“Not I,” said John; “but there are men, and there have been men, in our country who know truths as great as any he discovered, and who have spent their lives in proclaiming them. I know that they are right, and that I am right, and that, however we may fail, others will succeed at last. I know that, come what may, honor and truth and justice will win the day in the end!” His gray eyes glittered as he spoke, and his broad white hands clasped nervously together in his enthusiasm. He was depressed and heartsick at his failure, but it needed only one word of opposition to rouse the strong main thought of his life into the most active expression. But Joe sat coldly by, her whole nature seemingly changed in the few minutes that had passed.

“And all this will be brought about by the measures you advocated the other day,” said she with a little laugh. “A civil service, a little tariff reform–that is enough to inaugurate the reign of honor, truth, and justice?”

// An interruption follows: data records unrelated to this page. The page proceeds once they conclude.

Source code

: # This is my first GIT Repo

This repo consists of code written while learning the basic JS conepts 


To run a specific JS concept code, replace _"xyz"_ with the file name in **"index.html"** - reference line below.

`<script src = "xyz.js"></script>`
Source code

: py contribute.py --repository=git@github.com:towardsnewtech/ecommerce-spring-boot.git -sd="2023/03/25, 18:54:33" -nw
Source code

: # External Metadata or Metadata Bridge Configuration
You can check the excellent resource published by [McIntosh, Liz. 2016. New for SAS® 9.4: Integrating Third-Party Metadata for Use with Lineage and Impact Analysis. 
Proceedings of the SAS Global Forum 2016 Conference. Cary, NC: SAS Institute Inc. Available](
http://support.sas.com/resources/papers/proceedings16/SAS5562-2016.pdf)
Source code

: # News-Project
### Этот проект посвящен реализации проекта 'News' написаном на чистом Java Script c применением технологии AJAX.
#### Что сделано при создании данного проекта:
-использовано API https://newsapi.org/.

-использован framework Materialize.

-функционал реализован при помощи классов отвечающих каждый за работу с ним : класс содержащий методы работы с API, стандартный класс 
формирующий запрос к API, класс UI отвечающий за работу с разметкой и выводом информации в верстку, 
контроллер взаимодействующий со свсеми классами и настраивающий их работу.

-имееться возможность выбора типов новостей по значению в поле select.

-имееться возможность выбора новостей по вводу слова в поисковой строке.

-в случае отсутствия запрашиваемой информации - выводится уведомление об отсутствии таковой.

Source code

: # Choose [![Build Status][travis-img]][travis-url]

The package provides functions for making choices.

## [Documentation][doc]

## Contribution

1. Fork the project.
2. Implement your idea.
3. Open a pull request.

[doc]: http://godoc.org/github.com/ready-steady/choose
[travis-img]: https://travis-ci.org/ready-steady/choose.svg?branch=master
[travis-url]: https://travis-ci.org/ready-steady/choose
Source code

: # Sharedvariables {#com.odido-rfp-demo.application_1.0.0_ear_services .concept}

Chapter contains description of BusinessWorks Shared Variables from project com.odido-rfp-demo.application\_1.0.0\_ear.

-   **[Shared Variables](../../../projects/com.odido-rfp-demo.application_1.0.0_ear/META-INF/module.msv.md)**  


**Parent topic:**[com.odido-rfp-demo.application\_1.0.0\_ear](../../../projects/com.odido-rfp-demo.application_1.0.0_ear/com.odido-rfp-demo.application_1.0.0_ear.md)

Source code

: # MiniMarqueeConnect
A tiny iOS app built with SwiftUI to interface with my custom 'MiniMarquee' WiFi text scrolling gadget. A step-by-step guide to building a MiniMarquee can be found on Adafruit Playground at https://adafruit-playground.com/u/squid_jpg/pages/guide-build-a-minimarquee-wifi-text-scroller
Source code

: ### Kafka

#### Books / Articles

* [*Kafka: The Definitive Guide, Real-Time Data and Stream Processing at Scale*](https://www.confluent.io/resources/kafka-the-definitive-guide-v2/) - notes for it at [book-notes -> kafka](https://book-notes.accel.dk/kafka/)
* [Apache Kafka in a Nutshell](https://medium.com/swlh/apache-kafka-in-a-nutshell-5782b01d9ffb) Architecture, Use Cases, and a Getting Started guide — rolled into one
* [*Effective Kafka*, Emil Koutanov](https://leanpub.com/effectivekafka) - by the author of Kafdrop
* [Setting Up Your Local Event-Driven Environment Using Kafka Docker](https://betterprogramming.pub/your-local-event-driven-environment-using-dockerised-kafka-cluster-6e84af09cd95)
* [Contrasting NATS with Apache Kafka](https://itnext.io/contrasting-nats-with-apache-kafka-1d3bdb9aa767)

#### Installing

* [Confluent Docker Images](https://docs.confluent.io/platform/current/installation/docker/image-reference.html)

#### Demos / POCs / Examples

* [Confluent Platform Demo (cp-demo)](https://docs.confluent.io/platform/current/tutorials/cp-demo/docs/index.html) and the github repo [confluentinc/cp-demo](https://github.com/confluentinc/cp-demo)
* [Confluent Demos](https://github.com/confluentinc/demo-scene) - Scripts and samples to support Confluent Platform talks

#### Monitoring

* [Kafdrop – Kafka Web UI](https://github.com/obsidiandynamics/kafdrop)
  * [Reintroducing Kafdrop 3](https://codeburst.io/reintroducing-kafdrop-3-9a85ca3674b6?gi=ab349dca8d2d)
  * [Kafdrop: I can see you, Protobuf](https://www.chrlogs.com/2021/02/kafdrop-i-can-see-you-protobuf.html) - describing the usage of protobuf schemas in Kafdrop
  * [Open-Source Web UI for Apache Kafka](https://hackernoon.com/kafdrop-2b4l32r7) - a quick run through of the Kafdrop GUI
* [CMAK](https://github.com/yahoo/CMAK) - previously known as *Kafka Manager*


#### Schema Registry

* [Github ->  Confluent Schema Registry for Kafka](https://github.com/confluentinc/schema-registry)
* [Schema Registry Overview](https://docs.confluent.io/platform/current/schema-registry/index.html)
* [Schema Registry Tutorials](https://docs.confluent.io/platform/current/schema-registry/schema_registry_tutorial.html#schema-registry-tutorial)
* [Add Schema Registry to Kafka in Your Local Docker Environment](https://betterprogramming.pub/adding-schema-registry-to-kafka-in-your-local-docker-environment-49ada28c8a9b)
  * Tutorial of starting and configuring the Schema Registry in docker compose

John turned his keen eyes upon hers. He had begun talking because she had required it of him, and he had been roused by the subject. He remembered the sympathy she had given him, and he was annoyed at her caprice.

“Such things are the mere passing needs of a time,” he said. “The truth, justice, and honor, at which you are pleased to be amused, would insure the execution at all times of what is right and needful. Without a foundation composed of the said truth, justice, and honor, to get what is right and needful is often a matter so stupendous that the half of a nation’s blood is drained in accomplishing the task, if even it is accomplished after all. I see nothing to laugh at.”

Indeed, Joe was only smiling faintly, but John was so deeply impressed and penetrated by the absolute truth of what he was saying, that he had altogether ceased to make any allowances for Joe’s caprice of mood or for the disturbance in her manner that he had so lately witnessed. He was beginning to be angry, and she had never seen him in such a mood.

“The world would be a very nice tiresome place to live in,” she said, “if every one always did exactly what is absolutely right. I should not like to live among people who would be always so entirely padded and lined with goodness as they must be in your ideal republic.”

“It is a favorite and characteristic notion of modern society to associate goodness with dullness, and consequently, I suppose, to connect badness with all that is gay, interesting, and diverting. There is nothing more perverted, absurd, and contemptible than that notion in the whole history of the world.”

John was not gentle with an idea when he despised it, and the adjectives fell in his clear utterance like the blows of a sledge-hammer. But as the idea he was abusing had been suggested by Joe, she resented the strong language.

“I am flattered that you should call anything I say by such bad names,” she said. “I am not good at arguing and that sort of thing. If I were I think I could answer you very easily. Will you please take me back to my aunt?” She rose in a somewhat stately fashion.

John was suddenly aware that he had talked too much and too strongly, and he was very sorry to have displeased her. She had always let him talk as he pleased, especially of late, and she had almost invariably agreed with him in everything he said, so that he had acquired too much confidence. At all events, that was the way he explained to himself the present difficulty.